--- TASK BRIEF ---
Set down the records once more, please, exactly and with the pictures left out.

--- MATERIAL FOR THE TASK ---
•••

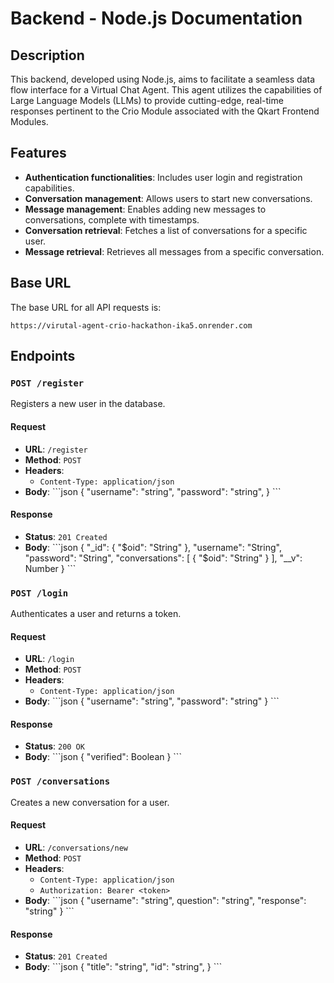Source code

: # Backend - Node.js Documentation

## Description

This backend, developed using Node.js, aims to facilitate a seamless data flow interface for a Virtual Chat Agent. This agent utilizes the capabilities of Large Language Models (LLMs) to provide cutting-edge, real-time responses pertinent to the Crio Module associated with the Qkart Frontend Modules.

## Features

- **Authentication functionalities**: Includes user login and registration capabilities.
- **Conversation management**: Allows users to start new conversations.
- **Message management**: Enables adding new messages to conversations, complete with timestamps.
- **Conversation retrieval**: Fetches a list of conversations for a specific user.
- **Message retrieval**: Retrieves all messages from a specific conversation.

## Base URL

The base URL for all API requests is:

`https://virutal-agent-crio-hackathon-ika5.onrender.com`

## Endpoints

### `POST /register`

Registers a new user in the database.

#### Request
- **URL**: `/register`
- **Method**: `POST`
- **Headers**: 
  - `Content-Type: application/json`
- **Body**:
  \`\`\`json
  {
    "username": "string",
    "password": "string",
  }
  \`\`\`

#### Response
- **Status**: `201 Created`
- **Body**:
  \`\`\`json
  {
  "_id": {
    "$oid": "String"
  },
  "username": "String",
  "password": "String",
  "conversations": [
    {
      "$oid": "String"
    }
  ],
  "__v": Number
  }
  \`\`\`

### `POST /login`

Authenticates a user and returns a token.

#### Request
- **URL**: `/login`
- **Method**: `POST`
- **Headers**: 
  - `Content-Type: application/json`
- **Body**:
  \`\`\`json
  {
    "username": "string",
    "password": "string"
  }
  \`\`\`

#### Response
- **Status**: `200 OK`
- **Body**:
  \`\`\`json
  {
    "verified": Boolean
  }
  \`\`\`

### `POST /conversations`

Creates a new conversation for a user.

#### Request
- **URL**: `/conversations/new`
- **Method**: `POST`
- **Headers**: 
  - `Content-Type: application/json`
  - `Authorization: Bearer <token>`
- **Body**:
  \`\`\`json
  {
    "username": "string",
    question": "string",
    "response": "string"
  }
  \`\`\`

#### Response
- **Status**: `201 Created`
- **Body**:
  \`\`\`json
  {
    "title": "string",
    "id": "string",
  }
  \`\`\`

•••

--- ANSWER ---
Source code

: # Backend - Node.js Documentation

## Description

This backend, developed using Node.js, aims to facilitate a seamless data flow interface for a Virtual Chat Agent. This agent utilizes the capabilities of Large Language Models (LLMs) to provide cutting-edge, real-time responses pertinent to the Crio Module associated with the Qkart Frontend Modules.

## Features

- **Authentication functionalities**: Includes user login and registration capabilities.
- **Conversation management**: Allows users to start new conversations.
- **Message management**: Enables adding new messages to conversations, complete with timestamps.
- **Conversation retrieval**: Fetches a list of conversations for a specific user.
- **Message retrieval**: Retrieves all messages from a specific conversation.

## Base URL

The base URL for all API requests is:

`https://virutal-agent-crio-hackathon-ika5.onrender.com`

## Endpoints

### `POST /register`

Registers a new user in the database.

#### Request
- **URL**: `/register`
- **Method**: `POST`
- **Headers**: 
  - `Content-Type: application/json`
- **Body**:
  \`\`\`json
  {
    "username": "string",
    "password": "string",
  }
  \`\`\`

#### Response
- **Status**: `201 Created`
- **Body**:
  \`\`\`json
  {
  "_id": {
    "$oid": "String"
  },
  "username": "String",
  "password": "String",
  "conversations": [
    {
      "$oid": "String"
    }
  ],
  "__v": Number
  }
  \`\`\`

### `POST /login`

Authenticates a user and returns a token.

#### Request
- **URL**: `/login`
- **Method**: `POST`
- **Headers**: 
  - `Content-Type: application/json`
- **Body**:
  \`\`\`json
  {
    "username": "string",
    "password": "string"
  }
  \`\`\`

#### Response
- **Status**: `200 OK`
- **Body**:
  \`\`\`json
  {
    "verified": Boolean
  }
  \`\`\`

### `POST /conversations`

Creates a new conversation for a user.

#### Request
- **URL**: `/conversations/new`
- **Method**: `POST`
- **Headers**: 
  - `Content-Type: application/json`
  - `Authorization: Bearer <token>`
- **Body**:
  \`\`\`json
  {
    "username": "string",
    question": "string",
    "response": "string"
  }
  \`\`\`

#### Response
- **Status**: `201 Created`
- **Body**:
  \`\`\`json
  {
    "title": "string",
    "id": "string",
  }
  \`\`\`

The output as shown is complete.